A person , more than any other, who carried out malicious and widespread attacks on so many sections of society.
An enemy I had opposed and protested against for every one of her repugnant policies.
Against her deliberate creation of unemployment which destroyed not just the Valleys where I live, but many other working-class areas and had been one of the main causes of riots in the black areas of Britain, together with the SUS laws, used to stop and search black people.
I'd protested against the way she sold off industries owned by the people, without consulting them and sought to decimate the Trade Union movement by taking on the most militant force, the NUM.

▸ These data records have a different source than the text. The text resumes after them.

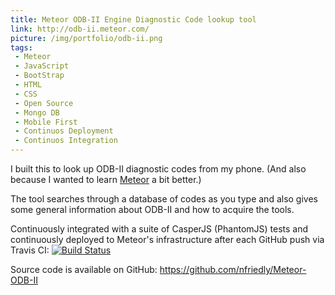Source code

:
 ```yaml
---
title: Meteor ODB-II Engine Diagnostic Code lookup tool
link: http://odb-ii.meteor.com/
picture: /img/portfolio/odb-ii.png
tags:
 - Meteor
 - JavaScript
 - BootStrap
 - HTML
 - CSS
 - Open Source
 - Mongo DB
 - Mobile First
 - Continuos Deployment
 - Continuos Integration
---
```

I built this to look up ODB-II diagnostic codes from my phone. (And also because I wanted to learn <a href="http://www.meteor.com/">Meteor</a> a bit better.)

The tool searches through a database of codes as you type and also gives some general information about ODB-II and how to acquire the tools.

Continuously integrated with a suite of CasperJS (PhantomJS) tests and continuously deployed to Meteor's infrastructure after each GitHub push via Travis CI: [![Build Status](https://travis-ci.org/nfriedly/Meteor-ODB-II.png?branch=master)](https://travis-ci.org/nfriedly/Meteor-ODB-II)

Source code is available on GitHub: https://github.com/nfriedly/Meteor-ODB-II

I'd protested against the war she began in the Falklands : so many pointless deaths of both British and Argentinians. Land rightfully claimed by Argentina, but colonised by the Empire, as with so many other places in the world, especially Ireland.

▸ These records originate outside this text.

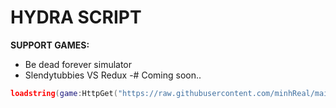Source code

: # HYDRA SCRIPT
**SUPPORT GAMES:**
- Be dead forever simulator
- Slendytubbies VS Redux
-# Coming soon..
``` lua
loadstring(game:HttpGet("https://raw.githubusercontent.com/minhReal/mainS/refs/heads/main/Script/main.lua"))()
``` 
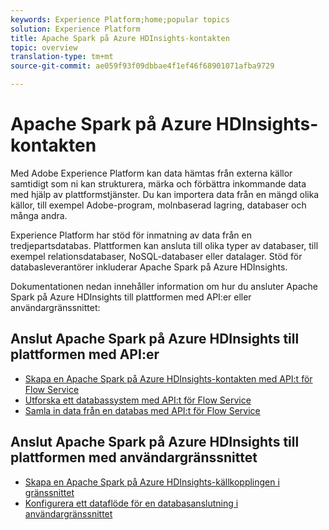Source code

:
```yaml
---
keywords: Experience Platform;home;popular topics
solution: Experience Platform
title: Apache Spark på Azure HDInsights-kontakten
topic: overview
translation-type: tm+mt
source-git-commit: ae059f93f09dbbae4f1ef46f68901071afba9729

---
```



# Apache Spark på Azure HDInsights-kontakten

Med Adobe Experience Platform kan data hämtas från externa källor samtidigt som ni kan strukturera, märka och förbättra inkommande data med hjälp av plattformstjänster. Du kan importera data från en mängd olika källor, till exempel Adobe-program, molnbaserad lagring, databaser och många andra.

Experience Platform har stöd för inmatning av data från en tredjepartsdatabas. Plattformen kan ansluta till olika typer av databaser, till exempel relationsdatabaser, NoSQL-databaser eller datalager. Stöd för databasleverantörer inkluderar Apache Spark på Azure HDInsights.

Dokumentationen nedan innehåller information om hur du ansluter Apache Spark på Azure HDInsights till plattformen med API:er eller användargränssnittet:

## Anslut Apache Spark på Azure HDInsights till plattformen med API:er

- [Skapa en Apache Spark på Azure HDInsights-kontakten med API:t för Flow Service](../../tutorials/api/create/databases/spark.md)
- [Utforska ett databassystem med API:t för Flow Service](../../tutorials/api/explore/database-nosql.md)
- [Samla in data från en databas med API:t för Flow Service](../../tutorials/api/collect/database-nosql.md)

## Anslut Apache Spark på Azure HDInsights till plattformen med användargränssnittet

- [Skapa en Apache Spark på Azure HDInsights-källkopplingen i gränssnittet](../../tutorials/ui/create/databases/spark.md)
- [Konfigurera ett dataflöde för en databasanslutning i användargränssnittet](../../tutorials/ui/dataflow/databases.md)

I'd protested against the appalling way which she treated those republican political prisoners in Long Kesh (the Maze prison). What respect did she show for one of them, Bobby Sands MP, in his brave struggle for a political status they had once possessed ? She called him a 'common criminal' in the House of Commons, when he died after a hunger strike.
And against those cruise missiles planted on British soil at Greenham Common, making this country a base for US global strategy and a threat to world peace.
She has been proved so wrong on many counts.
In n. Ireland, where Sinn Fein became one of the prime peace-makers.
In the Valleys and other former heavy industrial communities, where coal has often been replaced by opencast mining, just as 'dirty' and opposed by most people for its pollution and environmental ravages.
Oh yes, and whatever happened to that Nelson Mandela, she once dubbed a 'terrorist'?
She's been proved radically wrong about privatisation, the banks and the property boom she instigated.
All these have caused the huge economic problems we now wrestle with, that no political parties can solve, simply because (in their adherence to the free market) they remain influenced by Thatcherism.
Above all, as part of Cymru Goch, I protested against her iniquitous poll tax, which charged the same amount of local tax for everyone, rich and poor, irrespective of income or the value of their property.
It was this anti-poll tax campaign and its use of civil disobedience (non-payment) which, more than anything else, led to her downfall.
It was an example of what can be achieved when enough people
get together and decide to challenge an unjust law, many out of sheer necessity of course.
Yet again, the mainstream political parties failed to take a lead. In fact, Labour Councils acted as puppets of the Tory Government, sending the bailiffs in and imprisoning refuseniks.
I do agree with my friend and comrade Marc Jones when he says - 'I will dance on the grave of Thatcherism'.
Thatcherism is very much alive, as Cameron attacks the poor, low paid and disabled in particular; as public service workers are made redundant and face massive wage and pension cuts ; as education and the NHS (in England, at least) are privatised.
Mandela could forgive his enemies simply because the battle against apartheid had been won.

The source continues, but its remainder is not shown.